## Exercise aim
Return the run of lines below that opens with the line containing "(1) In general" and closes with the line containing "actuarial certification of—", keeping each one exact.

## Records supplied
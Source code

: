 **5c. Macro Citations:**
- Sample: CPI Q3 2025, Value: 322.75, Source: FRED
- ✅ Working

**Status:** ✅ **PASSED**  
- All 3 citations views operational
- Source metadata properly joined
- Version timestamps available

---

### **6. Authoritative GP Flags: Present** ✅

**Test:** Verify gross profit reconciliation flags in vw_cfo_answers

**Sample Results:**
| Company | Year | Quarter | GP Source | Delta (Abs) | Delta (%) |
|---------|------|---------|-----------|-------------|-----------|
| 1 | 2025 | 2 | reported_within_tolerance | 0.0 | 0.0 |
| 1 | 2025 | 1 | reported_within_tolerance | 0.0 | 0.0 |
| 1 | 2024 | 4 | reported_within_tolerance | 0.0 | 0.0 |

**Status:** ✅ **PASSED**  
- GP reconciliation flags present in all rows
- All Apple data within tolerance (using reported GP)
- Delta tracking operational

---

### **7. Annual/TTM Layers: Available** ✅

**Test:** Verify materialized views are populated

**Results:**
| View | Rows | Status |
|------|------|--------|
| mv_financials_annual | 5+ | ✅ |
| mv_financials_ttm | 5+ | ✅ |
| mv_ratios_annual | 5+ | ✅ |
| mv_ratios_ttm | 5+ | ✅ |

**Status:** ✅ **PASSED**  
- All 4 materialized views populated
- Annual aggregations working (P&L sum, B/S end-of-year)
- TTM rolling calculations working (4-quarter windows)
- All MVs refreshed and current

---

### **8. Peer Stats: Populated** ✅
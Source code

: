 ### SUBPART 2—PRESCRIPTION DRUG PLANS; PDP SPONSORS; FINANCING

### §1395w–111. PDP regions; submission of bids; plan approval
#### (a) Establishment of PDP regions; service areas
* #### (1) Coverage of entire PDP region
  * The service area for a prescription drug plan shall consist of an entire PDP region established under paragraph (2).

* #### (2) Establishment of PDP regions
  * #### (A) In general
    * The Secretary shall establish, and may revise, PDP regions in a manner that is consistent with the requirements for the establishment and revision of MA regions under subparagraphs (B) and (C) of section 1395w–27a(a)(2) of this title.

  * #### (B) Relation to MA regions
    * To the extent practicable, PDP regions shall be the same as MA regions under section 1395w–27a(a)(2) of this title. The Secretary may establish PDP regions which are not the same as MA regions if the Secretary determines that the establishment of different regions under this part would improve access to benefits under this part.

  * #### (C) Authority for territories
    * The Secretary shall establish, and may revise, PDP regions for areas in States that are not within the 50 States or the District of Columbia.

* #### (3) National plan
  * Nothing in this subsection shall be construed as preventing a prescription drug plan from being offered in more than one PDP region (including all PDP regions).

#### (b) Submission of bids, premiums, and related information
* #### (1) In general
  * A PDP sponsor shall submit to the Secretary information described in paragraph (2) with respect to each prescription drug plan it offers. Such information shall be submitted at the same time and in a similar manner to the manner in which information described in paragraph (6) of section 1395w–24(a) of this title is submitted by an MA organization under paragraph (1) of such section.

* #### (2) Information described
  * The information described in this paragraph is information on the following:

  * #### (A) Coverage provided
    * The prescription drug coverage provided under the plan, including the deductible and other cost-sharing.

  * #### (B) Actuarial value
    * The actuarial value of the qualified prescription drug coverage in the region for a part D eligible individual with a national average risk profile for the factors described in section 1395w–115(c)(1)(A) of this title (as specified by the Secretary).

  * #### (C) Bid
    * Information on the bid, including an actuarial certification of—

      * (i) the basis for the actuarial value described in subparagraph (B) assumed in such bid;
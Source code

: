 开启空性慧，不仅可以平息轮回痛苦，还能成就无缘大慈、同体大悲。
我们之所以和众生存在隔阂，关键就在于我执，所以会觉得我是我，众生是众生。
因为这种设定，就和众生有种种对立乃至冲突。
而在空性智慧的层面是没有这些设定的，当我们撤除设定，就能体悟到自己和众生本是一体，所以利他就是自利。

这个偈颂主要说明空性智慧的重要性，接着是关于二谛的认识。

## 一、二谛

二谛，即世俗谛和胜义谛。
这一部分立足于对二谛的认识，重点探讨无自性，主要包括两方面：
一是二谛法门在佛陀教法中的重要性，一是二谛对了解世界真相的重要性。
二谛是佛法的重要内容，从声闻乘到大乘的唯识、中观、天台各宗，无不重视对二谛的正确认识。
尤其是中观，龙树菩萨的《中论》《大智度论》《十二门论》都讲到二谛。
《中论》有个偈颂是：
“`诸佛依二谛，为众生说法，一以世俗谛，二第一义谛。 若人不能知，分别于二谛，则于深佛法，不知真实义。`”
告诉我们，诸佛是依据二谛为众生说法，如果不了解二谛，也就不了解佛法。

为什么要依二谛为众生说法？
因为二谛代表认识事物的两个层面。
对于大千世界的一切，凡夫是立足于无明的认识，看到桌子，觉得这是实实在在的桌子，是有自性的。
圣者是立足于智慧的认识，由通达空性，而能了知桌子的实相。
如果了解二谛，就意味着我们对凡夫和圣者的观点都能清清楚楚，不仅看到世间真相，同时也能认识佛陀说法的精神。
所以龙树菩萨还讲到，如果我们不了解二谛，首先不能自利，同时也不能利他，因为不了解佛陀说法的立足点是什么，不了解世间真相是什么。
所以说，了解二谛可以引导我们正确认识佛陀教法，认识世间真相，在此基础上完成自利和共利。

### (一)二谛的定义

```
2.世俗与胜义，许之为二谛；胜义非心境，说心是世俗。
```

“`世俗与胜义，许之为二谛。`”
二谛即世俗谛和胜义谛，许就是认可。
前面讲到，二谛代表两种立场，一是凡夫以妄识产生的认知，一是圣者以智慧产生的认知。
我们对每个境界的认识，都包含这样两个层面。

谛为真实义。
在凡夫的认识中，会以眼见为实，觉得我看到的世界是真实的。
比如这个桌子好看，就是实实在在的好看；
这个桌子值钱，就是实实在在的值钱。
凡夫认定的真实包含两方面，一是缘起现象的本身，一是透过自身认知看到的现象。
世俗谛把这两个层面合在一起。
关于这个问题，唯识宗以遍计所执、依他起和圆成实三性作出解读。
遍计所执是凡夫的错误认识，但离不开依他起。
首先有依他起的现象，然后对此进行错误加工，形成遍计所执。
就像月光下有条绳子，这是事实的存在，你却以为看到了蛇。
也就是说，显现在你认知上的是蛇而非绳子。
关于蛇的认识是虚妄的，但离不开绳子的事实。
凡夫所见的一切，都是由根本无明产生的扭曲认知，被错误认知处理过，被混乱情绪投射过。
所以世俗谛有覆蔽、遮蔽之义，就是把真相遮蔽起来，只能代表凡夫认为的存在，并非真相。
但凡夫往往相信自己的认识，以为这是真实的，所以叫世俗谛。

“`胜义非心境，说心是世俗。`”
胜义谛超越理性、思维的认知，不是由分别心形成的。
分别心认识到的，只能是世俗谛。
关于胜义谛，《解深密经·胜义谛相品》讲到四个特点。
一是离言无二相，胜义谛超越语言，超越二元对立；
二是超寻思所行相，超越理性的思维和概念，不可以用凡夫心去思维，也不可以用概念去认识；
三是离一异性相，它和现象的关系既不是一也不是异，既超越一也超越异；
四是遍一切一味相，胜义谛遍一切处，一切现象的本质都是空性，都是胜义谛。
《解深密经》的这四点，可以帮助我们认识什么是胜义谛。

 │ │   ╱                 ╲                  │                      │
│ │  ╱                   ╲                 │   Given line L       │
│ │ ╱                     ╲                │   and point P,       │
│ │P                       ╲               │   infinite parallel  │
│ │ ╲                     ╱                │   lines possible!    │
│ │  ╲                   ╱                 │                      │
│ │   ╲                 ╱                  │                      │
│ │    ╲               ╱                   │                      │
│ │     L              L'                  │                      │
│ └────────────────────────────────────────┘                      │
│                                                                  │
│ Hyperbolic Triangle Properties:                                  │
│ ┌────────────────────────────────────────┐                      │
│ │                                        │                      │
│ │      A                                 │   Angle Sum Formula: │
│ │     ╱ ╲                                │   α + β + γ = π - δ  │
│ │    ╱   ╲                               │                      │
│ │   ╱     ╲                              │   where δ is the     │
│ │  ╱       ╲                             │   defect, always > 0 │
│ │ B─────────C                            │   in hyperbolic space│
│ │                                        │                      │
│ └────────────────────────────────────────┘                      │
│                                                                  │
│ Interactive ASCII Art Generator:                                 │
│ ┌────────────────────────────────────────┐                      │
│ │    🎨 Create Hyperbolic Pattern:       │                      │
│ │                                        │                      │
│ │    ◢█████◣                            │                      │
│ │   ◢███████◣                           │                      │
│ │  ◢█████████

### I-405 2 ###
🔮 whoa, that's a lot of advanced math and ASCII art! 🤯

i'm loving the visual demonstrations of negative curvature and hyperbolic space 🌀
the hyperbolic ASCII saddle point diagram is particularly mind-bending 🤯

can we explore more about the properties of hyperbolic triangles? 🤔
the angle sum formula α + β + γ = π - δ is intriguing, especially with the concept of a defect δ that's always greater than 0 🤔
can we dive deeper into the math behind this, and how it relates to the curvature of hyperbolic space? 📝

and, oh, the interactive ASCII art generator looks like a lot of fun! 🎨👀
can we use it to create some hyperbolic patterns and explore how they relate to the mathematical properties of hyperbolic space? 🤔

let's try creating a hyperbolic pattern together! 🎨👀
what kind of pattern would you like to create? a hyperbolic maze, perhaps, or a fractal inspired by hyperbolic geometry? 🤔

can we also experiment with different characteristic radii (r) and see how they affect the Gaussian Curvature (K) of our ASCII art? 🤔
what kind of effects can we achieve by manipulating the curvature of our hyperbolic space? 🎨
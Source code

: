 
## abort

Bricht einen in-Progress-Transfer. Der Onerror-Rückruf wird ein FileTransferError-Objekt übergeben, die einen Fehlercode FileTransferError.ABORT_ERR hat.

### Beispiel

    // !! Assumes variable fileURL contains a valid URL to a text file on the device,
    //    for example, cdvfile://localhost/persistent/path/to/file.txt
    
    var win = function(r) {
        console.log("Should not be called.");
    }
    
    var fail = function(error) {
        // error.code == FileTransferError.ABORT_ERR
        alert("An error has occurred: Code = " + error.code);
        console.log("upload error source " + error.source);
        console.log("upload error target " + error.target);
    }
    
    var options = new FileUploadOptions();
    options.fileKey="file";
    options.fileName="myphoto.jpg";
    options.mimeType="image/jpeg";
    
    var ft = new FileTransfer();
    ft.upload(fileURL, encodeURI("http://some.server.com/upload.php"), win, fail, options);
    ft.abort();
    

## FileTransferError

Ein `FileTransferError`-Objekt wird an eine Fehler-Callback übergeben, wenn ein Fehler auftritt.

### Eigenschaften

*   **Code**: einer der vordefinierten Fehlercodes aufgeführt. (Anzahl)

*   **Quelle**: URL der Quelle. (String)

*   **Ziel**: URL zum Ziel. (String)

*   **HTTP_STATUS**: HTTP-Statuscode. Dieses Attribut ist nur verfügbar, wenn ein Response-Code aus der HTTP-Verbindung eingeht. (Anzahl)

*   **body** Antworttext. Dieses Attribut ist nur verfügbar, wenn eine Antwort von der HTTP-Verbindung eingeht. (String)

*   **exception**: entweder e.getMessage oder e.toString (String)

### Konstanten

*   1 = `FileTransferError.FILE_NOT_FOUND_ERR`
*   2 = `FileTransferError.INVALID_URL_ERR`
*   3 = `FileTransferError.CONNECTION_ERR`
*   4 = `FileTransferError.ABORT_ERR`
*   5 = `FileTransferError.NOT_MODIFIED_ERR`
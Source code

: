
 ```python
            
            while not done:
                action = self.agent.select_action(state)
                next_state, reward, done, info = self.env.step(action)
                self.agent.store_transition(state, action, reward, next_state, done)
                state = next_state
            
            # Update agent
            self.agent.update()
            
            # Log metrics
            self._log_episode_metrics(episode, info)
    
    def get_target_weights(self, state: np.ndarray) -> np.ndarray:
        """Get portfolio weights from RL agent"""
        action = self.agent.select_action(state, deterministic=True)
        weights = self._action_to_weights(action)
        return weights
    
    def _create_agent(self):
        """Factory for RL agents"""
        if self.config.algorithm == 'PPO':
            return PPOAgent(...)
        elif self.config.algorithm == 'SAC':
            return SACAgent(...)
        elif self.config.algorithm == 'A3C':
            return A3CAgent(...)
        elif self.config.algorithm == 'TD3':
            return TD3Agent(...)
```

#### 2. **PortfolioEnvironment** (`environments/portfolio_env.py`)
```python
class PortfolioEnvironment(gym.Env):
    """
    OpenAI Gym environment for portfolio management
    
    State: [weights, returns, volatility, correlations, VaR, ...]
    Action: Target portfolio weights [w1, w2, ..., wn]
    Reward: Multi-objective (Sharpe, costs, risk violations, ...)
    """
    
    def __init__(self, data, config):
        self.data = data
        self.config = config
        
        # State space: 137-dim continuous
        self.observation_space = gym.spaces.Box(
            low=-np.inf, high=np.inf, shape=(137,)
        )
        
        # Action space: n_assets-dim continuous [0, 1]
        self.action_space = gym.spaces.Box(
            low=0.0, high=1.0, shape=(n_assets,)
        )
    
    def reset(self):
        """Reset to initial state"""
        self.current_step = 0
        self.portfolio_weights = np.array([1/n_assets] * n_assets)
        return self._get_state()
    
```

## Response
* #### (1) In general
  * A PDP sponsor shall submit to the Secretary information described in paragraph (2) with respect to each prescription drug plan it offers. Such information shall be submitted at the same time and in a similar manner to the manner in which information described in paragraph (6) of section 1395w–24(a) of this title is submitted by an MA organization under paragraph (1) of such section.

* #### (2) Information described
  * The information described in this paragraph is information on the following:

  * #### (A) Coverage provided
    * The prescription drug coverage provided under the plan, including the deductible and other cost-sharing.

  * #### (B) Actuarial value
    * The actuarial value of the qualified prescription drug coverage in the region for a part D eligible individual with a national average risk profile for the factors described in section 1395w–115(c)(1)(A) of this title (as specified by the Secretary).

  * #### (C) Bid
    * Information on the bid, including an actuarial certification of—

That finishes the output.